January 17, 2018 (1 min read)

A Pennsylvania appellate court held that where an employer files a request for utilization review of the medical treatment provided to claimant by a treating physician and that treating physician fails to provide the reviewing physician with the treating physician’s medical records, but a peer review report was nevertheless prepared indicating the treatment was unreasonable and unnecessary, the WCJ lacks jurisdiction to hear the appeal of the utilization review determination. The appellate court citing earlier precedent, noting that under 34 Pa. Code § 127.464, if the provider under review fails to mail records to the utilization review organization (URO) within 30 days of the date of request of the records, the URO must generally render a determination that the treatment under review was not reasonable or necessary.

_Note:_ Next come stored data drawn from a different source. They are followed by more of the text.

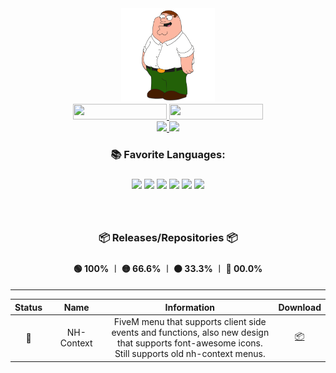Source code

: <div id="header" align="center">
  <img src="/Media/Main.jpg" width="150px"/>
  <div id="badges">
    <a href="https://discord.com/invite/bS6bpgmY5C">
      <img src="https://img.shields.io/discord/975679626435252245?color=%234d5bf1&label=Discord&style=for-the-badge" height="25px" width="150px"/>
    </a>
    <a href="https://github.com/laursenx">
      <img src="https://komarev.com/ghpvc/?username=laursenx&style=for-the-badge&color=blue" height="25px" width="150px"/>
    </a>
  </div>
  <div id="badges">
    <a href="your-youtube-URL">
      <img src="https://img.shields.io/badge/YouTube-red?style=for-the-badge&logo=youtube&logoColor=white" width="100px"/>
    </a>
    <a href="your-twitter-URL">
      <img src="https://img.shields.io/badge/Discord-blue?%234d5bf1&style=for-the-badge&logo=discord&logoColor=white" width="100px"/>
    </a>
  </div>
  <h3>📚 Favorite Languages:<h3/>
  <div id="badges">
    <img width="35px" src="https://cdn.jsdelivr.net/gh/devicons/devicon/icons/html5/html5-original.svg" />
    <img width="35px" src="https://cdn.jsdelivr.net/gh/devicons/devicon/icons/javascript/javascript-original.svg" />
    <img width="35px" src="https://cdn.jsdelivr.net/gh/devicons/devicon/icons/nodejs/nodejs-original.svg" />
    <img width="35px" src="https://cdn.jsdelivr.net/gh/devicons/devicon/icons/css3/css3-original.svg" />
    <img width="35px" src="https://cdn.jsdelivr.net/gh/devicons/devicon/icons/lua/lua-plain-wordmark.svg" />
    <img width="35px" src="https://cdn.jsdelivr.net/gh/devicons/devicon/icons/csharp/csharp-original.svg" />
  </div>     
  <br>
  <br>
  <h3>📦 Releases/Repositories 📦<h3/>
  <h4>🟢 100% ︱ 🟡 66.6% ︱ 🟠 33.3% ︱ 🔴 00.0%<h4/>
</div>

---
    
<div id="header" align="center">
  <table>
    <thead>
      <tr>
        <th width="5%">Status</th>
        <th width="20%">Name</th>
        <th width="60%">Information</th>
        <th width="5%">Download</th>
      </tr>
    </thead>
    <tbody>
      <tr align="center">
        <td>🔴</td>
        <td>NH-Context</td>
        <td>FiveM menu that supports client side events and functions, also new design that supports font-awesome icons. Still supports old nh-context menus.</td>
        <td><a href="https://google.dk/"><a href="https://google.dk/">📦</a></td>
      </tr>
    </tbody>
  </table>
</div>
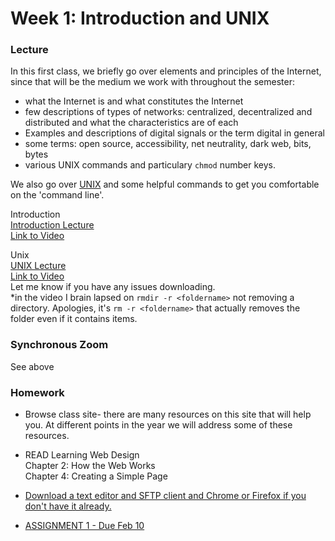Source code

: # Week 1: Introduction and UNIX

### Lecture

In this first class, we briefly go over elements and principles of the Internet, since that will be the medium we work with throughout the semester:

- what the Internet is and what constitutes the Internet
- few descriptions of types of networks: centralized, decentralized and distributed and what the characteristics are of each
- Examples and descriptions of digital signals or the term digital in general
- some terms: open source, accessibility, net neutrality, dark web, bits, bytes
- various UNIX commands and particulary `chmod` number keys.

We also go over [UNIX](/unix) and some helpful commands to get you comfortable on the 'command line'.

Introduction\
[Introduction Lecture](https://onetimeuser.github.io/intro-web-comp-principles/week-1/intro.pdf)\
[Link to Video](https://nyu.zoom.us/rec/play/B__S-MLcyUF2RHP7ZmvbNWN0B3O8jXME-q9okoXnGe1HztH9sdOaZr1yjein5RcCwE5--jeqWakvIU9T.MwYgzI7-WxAC_HNM)

Unix\
[UNIX Lecture](https://onetimeuser.github.io/intro-web-comp-principles/week-1/unix.pdf)\
[Link to Video](https://nyu.zoom.us/rec/play/DVM4ogWINMls5V3Z4F09ReklvOLp--cA105TgKM9mGM7UGuODFHK9EFb6zNvKMBMpPIC8hppfXvDafFS.b-ucCcUqQeT9egsE)\
Let me know if you have any issues downloading.\
*in the video I brain lapsed on `rmdir -r <foldername>` not removing a directory. Apologies, it's `rm -r <foldername>` that actually removes the folder even if it contains items.

### Synchronous Zoom
See above

### Homework
- Browse class site- there are many resources on this site that will help you. At different points in the year we will address some of these resources.

- READ Learning Web Design\
    Chapter 2: How the Web Works\
    Chapter 4: Creating a Simple Page

- [Download a text editor and SFTP client and Chrome or Firefox if you don't have it already.](/links)

- [ASSIGNMENT 1 - Due Feb 10](/assignments)
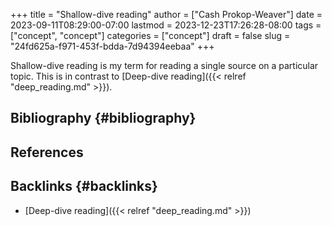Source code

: +++
title = "Shallow-dive reading"
author = ["Cash Prokop-Weaver"]
date = 2023-09-11T08:29:00-07:00
lastmod = 2023-12-23T17:26:28-08:00
tags = ["concept", "concept"]
categories = ["concept"]
draft = false
slug = "24fd625a-f971-453f-bdda-7d94394eebaa"
+++

Shallow-dive reading is my term for reading a single source on a particular topic. This is in contrast to [Deep-dive reading]({{< relref "deep_reading.md" >}}).


## Bibliography {#bibliography}

## References

<style>.csl-entry{text-indent: -1.5em; margin-left: 1.5em;}</style><div class="csl-bib-body">
</div>



## Backlinks {#backlinks}

-   [Deep-dive reading]({{< relref "deep_reading.md" >}})
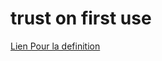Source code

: # trust on first use

[Lien Pour la definition](https://developer.mozilla.org/fr/docs/Glossary/TOFU)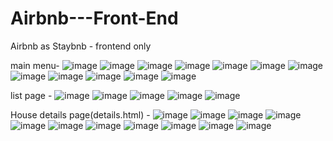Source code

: # Airbnb---Front-End
Airbnb as Staybnb - frontend only

main menu-
![image](https://github.com/kaazif/Airbnb---Front-End/assets/73253420/25f1db7d-a71e-4915-a3d5-d984806a8ff7)
![image](https://github.com/kaazif/Airbnb---Front-End/assets/73253420/d0ef02dc-7762-4e2e-a5a0-255453604f56)
![image](https://github.com/kaazif/Airbnb---Front-End/assets/73253420/57e21e8e-5486-41f8-9903-b0c48e171165)
![image](https://github.com/kaazif/Airbnb---Front-End/assets/73253420/1b4a8f6a-4524-4ac7-9aa0-755e44d828fb)
![image](https://github.com/kaazif/Airbnb---Front-End/assets/73253420/ef4258dd-d36e-4585-b5a5-1c56224b1215)
![image](https://github.com/kaazif/Airbnb---Front-End/assets/73253420/a2028999-e80b-49e2-8087-cffd9eea5c19)
![image](https://github.com/kaazif/Airbnb---Front-End/assets/73253420/511ea312-96c0-461a-9876-e17f6c1cb405)
![image](https://github.com/kaazif/Airbnb---Front-End/assets/73253420/687973bf-08a5-4e8e-81c8-42d4981a3500)
![image](https://github.com/kaazif/Airbnb---Front-End/assets/73253420/a2ef049f-31b6-4539-8301-d91279335638)
![image](https://github.com/kaazif/Airbnb---Front-End/assets/73253420/a07101a5-13da-4cde-969d-de50039dee26)
![image](https://github.com/kaazif/Airbnb---Front-End/assets/73253420/59ea245d-1c95-49be-96b9-8ac247757430)
![image](https://github.com/kaazif/Airbnb---Front-End/assets/73253420/c0c412ec-a32f-47d3-9d44-e03c20595fee)

list page -
![image](https://github.com/kaazif/Airbnb---Front-End/assets/73253420/df4cf8d9-ce40-4642-9f22-f3d6ef6386db)
![image](https://github.com/kaazif/Airbnb---Front-End/assets/73253420/bc7c2fd8-c67c-437f-9d5f-c4e151816cbe)
![image](https://github.com/kaazif/Airbnb---Front-End/assets/73253420/46978ce2-fea7-4345-ace0-10581b9255ae)
![image](https://github.com/kaazif/Airbnb---Front-End/assets/73253420/433f053d-07d0-4b14-87e3-62303c99246f)
![image](https://github.com/kaazif/Airbnb---Front-End/assets/73253420/374c43b6-0f2d-49b9-82f8-b51650d3980a)

House details page(details.html) -
![image](https://github.com/kaazif/Airbnb---Front-End/assets/73253420/7f4167ae-6acc-4437-adf2-3ed2301906f4)
![image](https://github.com/kaazif/Airbnb---Front-End/assets/73253420/a108ba33-2c3e-47e5-82cc-2f57eb6724fe)
![image](https://github.com/kaazif/Airbnb---Front-End/assets/73253420/8148bfbb-9d9d-47a5-843e-a319cce1e901)
![image](https://github.com/kaazif/Airbnb---Front-End/assets/73253420/3e1feaaa-814b-48b3-a3ec-261888cd8925)
![image](https://github.com/kaazif/Airbnb---Front-End/assets/73253420/c43b796a-fba0-480c-9cb5-2d1379652bf5)
![image](https://github.com/kaazif/Airbnb---Front-End/assets/73253420/7a75f178-d89d-485e-bc41-9b5cbcd37c0d)
![image](https://github.com/kaazif/Airbnb---Front-End/assets/73253420/0b2635ba-05ce-48d9-b405-bfdd542541fe)
![image](https://github.com/kaazif/Airbnb---Front-End/assets/73253420/8e6b9008-a973-4813-ac92-c352f2e96f8d)
![image](https://github.com/kaazif/Airbnb---Front-End/assets/73253420/d5a6f12e-87d9-4ace-8498-7f265bf824ae)
![image](https://github.com/kaazif/Airbnb---Front-End/assets/73253420/420bea05-18f6-46ad-9586-2a0268f0c54b)
![image](https://github.com/kaazif/Airbnb---Front-End/assets/73253420/b9219525-59ed-4eb8-8ec9-a1932887c5ea)

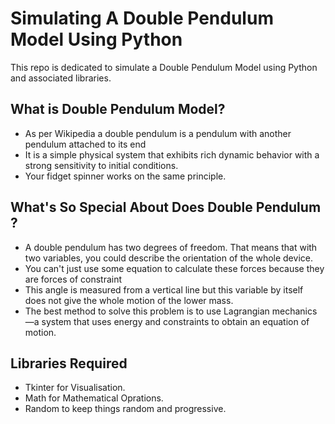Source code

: # Simulating A Double Pendulum Model Using Python
This repo is dedicated to simulate a Double Pendulum Model using Python and associated libraries.

## What is Double Pendulum Model?
- As per Wikipedia a double pendulum is a pendulum with another pendulum attached to its end
- It is a simple physical system that exhibits rich dynamic behavior with a strong sensitivity to initial conditions.
- Your fidget spinner works on the same principle.

## What's So Special About Does Double Pendulum ?
* A double pendulum has two degrees of freedom. That means that with two variables, you could describe the orientation of the whole device.
* You can't just use some equation to calculate these forces because they are forces of constraint
* This angle is measured from a vertical line but this variable by itself does not give the whole motion of the lower mass.
* The best method to solve this problem is to use Lagrangian mechanics—a system that uses energy and constraints to obtain an equation of motion.

## Libraries Required
- Tkinter for Visualisation.
- Math for Mathematical Oprations.
- Random to keep things random and progressive.

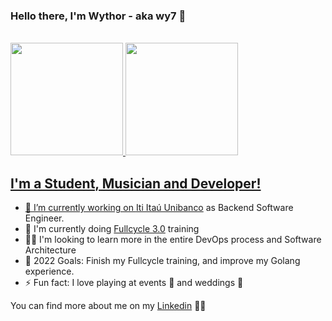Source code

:  ### Hello there, I'm Wythor - aka wy7 👋
 
 <br>

 <div>
  <a href="https://github.com/iamwy7">
  <img height="180em" src="https://github-readme-stats.vercel.app/api?username=iamwy7&show_icons=true&theme=radical&include_all_commits=true&count_private=true"/>
  <img height="180em" src="https://github-readme-stats.vercel.app/api/top-langs/?username=iamwy7&layout=compact&langs_count=7&theme=radical"/>
</div>
  
## I'm a Student, Musician and Developer!

- 🏬 I’m currently working on [Iti Itaú Unibanco][iti] as Backend Software Engineer.
- 🌱 I'm currently doing [Fullcycle 3.0][fullcycle] training
- 💪🏼 I'm looking to learn more in the entire DevOps process and Software Architecture
- 📒 2022 Goals: Finish my Fullcycle training, and improve my Golang experience.
- ⚡ Fun fact: I love playing at events 🥁 and weddings 🎺

You can find more about me on my [Linkedin][linkedin] 👨‍💻

[fullcycle]: https://www.youtube.com/channel/UCMUoZehUZBhLb8XaTc8TQrA
[linkedin]: https://linkedin.com/in/wythor-b-5910b315b/
[iti]: https://iti.itau/
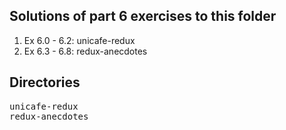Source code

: ## Solutions of part 6 exercises to this folder
1. Ex 6.0 - 6.2: unicafe-redux
2. Ex 6.3 - 6.8: redux-anecdotes

## Directories
<pre>
unicafe-redux
redux-anecdotes
</pre>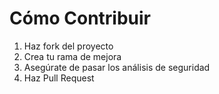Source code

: # Cómo Contribuir

1. Haz fork del proyecto
2. Crea tu rama de mejora
3. Asegúrate de pasar los análisis de seguridad
4. Haz Pull Request
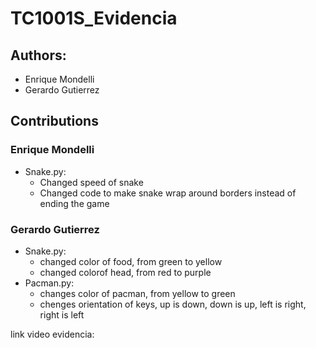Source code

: # TC1001S_Evidencia

## Authors:

- Enrique Mondelli
- Gerardo Gutierrez

## Contributions
### Enrique Mondelli
- Snake.py:
    - Changed speed of snake
    - Changed code to make snake wrap around borders instead of ending the game

### Gerardo Gutierrez
- Snake.py:
    - changed color of food, from green to yellow
    - changed colorof head, from red to purple
- Pacman.py:
    - changes color of pacman, from yellow to green
    - chenges orientation of keys, up is down, down is up, left is right, right is left

link video evidencia:
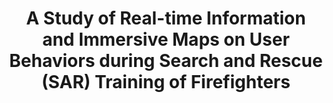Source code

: ---
title: "A Study of Real-time Information and Immersive Maps on User Behaviors during Search and Rescue (SAR) Training of Firefighters"
collection: publications
category: conferences
venue: "IEEE VR 2022 Workshop on 3D Content Creation for Simulation Training (TrainingXR)"
paperurl: "https://ieeexplore.ieee.org/document/9757602"
data: 2022-04-20
---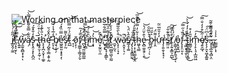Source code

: 
![Working on that masterpiece](https://media.giphy.com/media/1229mlttgo8aR2/giphy.gif)

i̸̛̲͈̭̗̼̼̋̎̇͗͑̒͑̕t̶͈͙͔̮̩̉̄͒́͆͋̉̕ͅ ̸̨͍͍̃̿́̾͝͠w̷̡̼͍̭̻͙̜̟̌͝ͅą̸̦̋͋̿̐͌͛̓̿̀͝s̷̨̢̭̦͓̙̝̪̯̽̒̐̽̄́͠ ̶̝̟̅ţ̶̬̥̮̦̝̰̜́̀͗͒̈́͝ͅh̴̨̨̛͓̪͔̬͎̜͚̠͛̎̀͊̾͘ę̵̛̛͔̺̭̹̳͙̬̣̰̉̂̌́̆͘ ̵͈̞̣̂̒̅̉̾͑͜͝b̸̧͉̠̠̗͗ẻ̷̛͖̯͍͈͔̟̥̗̜̿̈̏̽́̈́͝s̸̨̗̰̏̀͌t̴̪̲̃̈́͑͂̿̂̅͝͝ ̷̞͔̀ō̷̖̙̦f̸̨̼̳̜̜̳̗̗̬̏̄̓̃ ̵̪̖̘̰̤͚͈̲͚̂̆̈́͊͝t̵̨̩̳̍̍͆̇̈̿̕͠͝ì̸͔̑̎̇́͜͝m̵͔͓̀̓͝e̸̤͙̰̯̤̩̼̒̃̄̚,̴̛̫͓̗͓̾̿̋͋̅̕ ̷̡̨̠̞̘̩̭͇̔̆̕ͅi̷̞̻̬̾͌̈̾͆̓̐̕t̸̛̤̬͖̫̻͈͖͕̼̰͐͒́́͋̍͝ ̷̼̮̹̰͉̉ẅ̵̢̞̩̣͉̝͒̀̑̑͂͂͂̈̚ä̴̜̭͓̦͉̦̋̕̚ŝ̸͇̝͎͚̂̀̈́̀ ̶̡̢̨͎͓͇̼̰̒̊̐͘͜ṭ̴̡͕̹̱̭͚͓̗̭͐̔͊̎̓͑͘h̴͖̬͉̳̍͋̒̿͐̽̄͊̅͝e̷̢̻̼̯̭̗̣̯͛̂̌̈́͛͜͝ ̵̢̦̪̦̹͑̇̆̅̑̑̚ͅḇ̷̨̠͛̆́̋l̵͎̯͌̈́ư̵̤̒̓̄̋̅̈̃r̶̡͎͍̯͎̟̘̩̾s̷̳̤͈̍̐͊̐̚͠͠t̸̙̗͍͓̳͕̪̲̊̀̉̅͜ ̸̦̳̖͈͙̙͍̘͔́̈́̔̈́ͅǫ̵̖̬͍̺̉f̴̢̝̝̤̱̣̆̏̉̋̿͘̚͠ͅ ̴̧͖͙̘̠̱̜̍̏̾ͅt̴̢̳̞̳͚͉͙͇̅̆̾̓̒́̀̀͘͜͝ǐ̷͈͇̠̙̪̎̓͒m̵̨̩̙̩̘͎̲͖͖͊̓͠ȩ̸͈̯̲̘͑̋͂͒̓̒̐̿͠s̶̨̨̗̯͓͖͙͚͍͆͗͆̈́͠.̴͓̝͎̲͍̘̻͕̤͋̋̓.̵̻̥̼̃̈́̅̿̐͊̃.̷͇͚̦̖͐̾͗ͅ
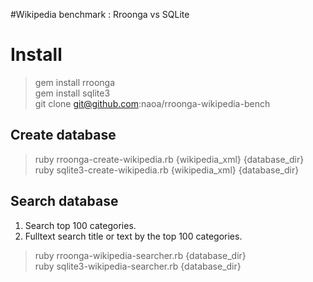 #Wikipedia benchmark : Rroonga vs SQLite

# Install
  >gem install rroonga  
  >gem install sqlite3  
  >git clone git@github.com:naoa/rroonga-wikipedia-bench

## Create database
  >ruby rroonga-create-wikipedia.rb {wikipedia_xml} {database_dir}  
  >ruby sqlite3-create-wikipedia.rb {wikipedia_xml} {database_dir} 

## Search database
  1. Search top 100 categories.  
  2. Fulltext search title or text by the top 100 categories.  

  >ruby rroonga-wikipedia-searcher.rb {database_dir}  
  >ruby sqlite3-wikipedia-searcher.rb {database_dir} 

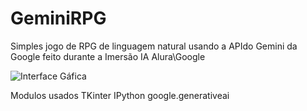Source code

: # GeminiRPG
Simples jogo de RPG de linguagem natural usando a APIdo Gemini da Google feito durante a Imersão IA Alura\Google

![Interface Gáfica](https://i.imgur.com/NSkW9P7l.png)

Modulos usados
TKinter
IPython
google.generativeai

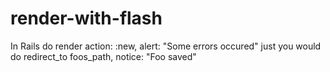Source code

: # render-with-flash
In Rails do render action: :new, alert: "Some errors occured" just you would do redirect_to foos_path, notice: "Foo saved"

Thomas A. Robinson, J.D., the Feature National Columnist for the LexisNexis Workers’ Compensation eNewsletter, is the co-author of Larson’s Workers’ Compensation Law (LexisNexis).

LexisNexis Online Subscribers: Citations below link to Lexis Advance.

See Allison v. Workers’ Comp. Appeal Bd. (Fisher Auto Parts, Inc.), 2018 Pa. Commw. LEXIS 40 (Jan. 12, 2018)

See generally Larson’s Workers’ Compensation Law, § 94.02.